Increased commissions on property and casualty insurance sales of $1.5 million;

 

   

Increased other commissions and fees of $1.9 million;

 

   

Increased net gains on the sale of loans and leases of $2.1 million; and

 

   

Decreased net realized gain on securities (excluding other-than-temporary impairment) of $6.7 million.

Service charges on deposit accounts. The 7.1% decrease primarily was the result of a change in consumer habits and new government regulations in this area.

Commissions on property and casualty insurance sales. The 17.3% increase primarily was the result of increased volume at Addis.

Other commissions and fees. The 10.5% increase primarily was the result of an increased volume in interest-rate derivative products that we provide as a service to certain commercial banking customers.

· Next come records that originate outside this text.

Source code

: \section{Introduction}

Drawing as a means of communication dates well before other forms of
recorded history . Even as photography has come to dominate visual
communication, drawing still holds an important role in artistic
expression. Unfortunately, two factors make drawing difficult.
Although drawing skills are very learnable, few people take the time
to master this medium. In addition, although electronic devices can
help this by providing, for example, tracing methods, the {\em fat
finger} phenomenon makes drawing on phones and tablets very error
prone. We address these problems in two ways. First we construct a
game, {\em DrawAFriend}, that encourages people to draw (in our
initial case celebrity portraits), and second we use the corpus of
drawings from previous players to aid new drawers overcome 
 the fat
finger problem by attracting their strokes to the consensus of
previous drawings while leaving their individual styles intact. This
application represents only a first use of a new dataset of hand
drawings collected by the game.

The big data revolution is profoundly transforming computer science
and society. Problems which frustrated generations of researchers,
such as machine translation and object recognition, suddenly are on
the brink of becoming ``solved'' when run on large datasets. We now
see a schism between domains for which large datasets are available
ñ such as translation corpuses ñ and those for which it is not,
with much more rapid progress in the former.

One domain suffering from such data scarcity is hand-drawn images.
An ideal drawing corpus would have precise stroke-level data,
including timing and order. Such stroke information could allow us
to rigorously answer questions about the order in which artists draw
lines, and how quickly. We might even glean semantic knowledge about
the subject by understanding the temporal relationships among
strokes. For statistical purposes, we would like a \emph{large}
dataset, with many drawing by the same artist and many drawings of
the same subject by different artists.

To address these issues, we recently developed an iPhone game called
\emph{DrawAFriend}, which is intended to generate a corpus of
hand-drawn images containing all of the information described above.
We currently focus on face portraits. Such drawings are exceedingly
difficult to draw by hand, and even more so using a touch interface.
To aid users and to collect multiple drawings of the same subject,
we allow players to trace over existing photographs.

Gains on sales of loans and leases. The 28.9% increase primarily was the result of increased gains on the sale of Small Business Administration loans.

Net realized gain on securities. During the first nine months of 2011, we realized a net gain of $4.6 million on the sale of securities with an aggregate book value of $178.2 million. During the first nine months of 2010, we realized a net gain of $11.3 million on the sale of securities with an aggregate book value of $269.2 million.

Noninterest Expenses

Third Quarter 2011 Compared to Third Quarter 2010

Noninterest expenses increased $4.5 million, or 4.7%, from $96.2 million for the third quarter of 2010, to $100.7 million for the third quarter of 2011. This net increase was primarily the result of a net increase in salaries and employee benefits of $4.5 million, which we attribute to annual merit increases and a reduction in open positions.

Nine Months ended September 30, 2011 Compared to Nine Months ended September 30, 2010

Noninterest expenses increased $11.1 million, or 3.9%, from $286.7 million for the nine-month period ended September 30, 2010, to $297.8 million for the nine-month period ended September 30, 2011. This net increase was primarily the result of the following:

 

   

Increased salaries and employee benefits of $11.5 million;

 

   

Increased legal fees of $2.3 million;

 

   

Decreased vehicle lease disposal expenses of $3.4 million; and

 

   

Increased other expenses of $2.9 million.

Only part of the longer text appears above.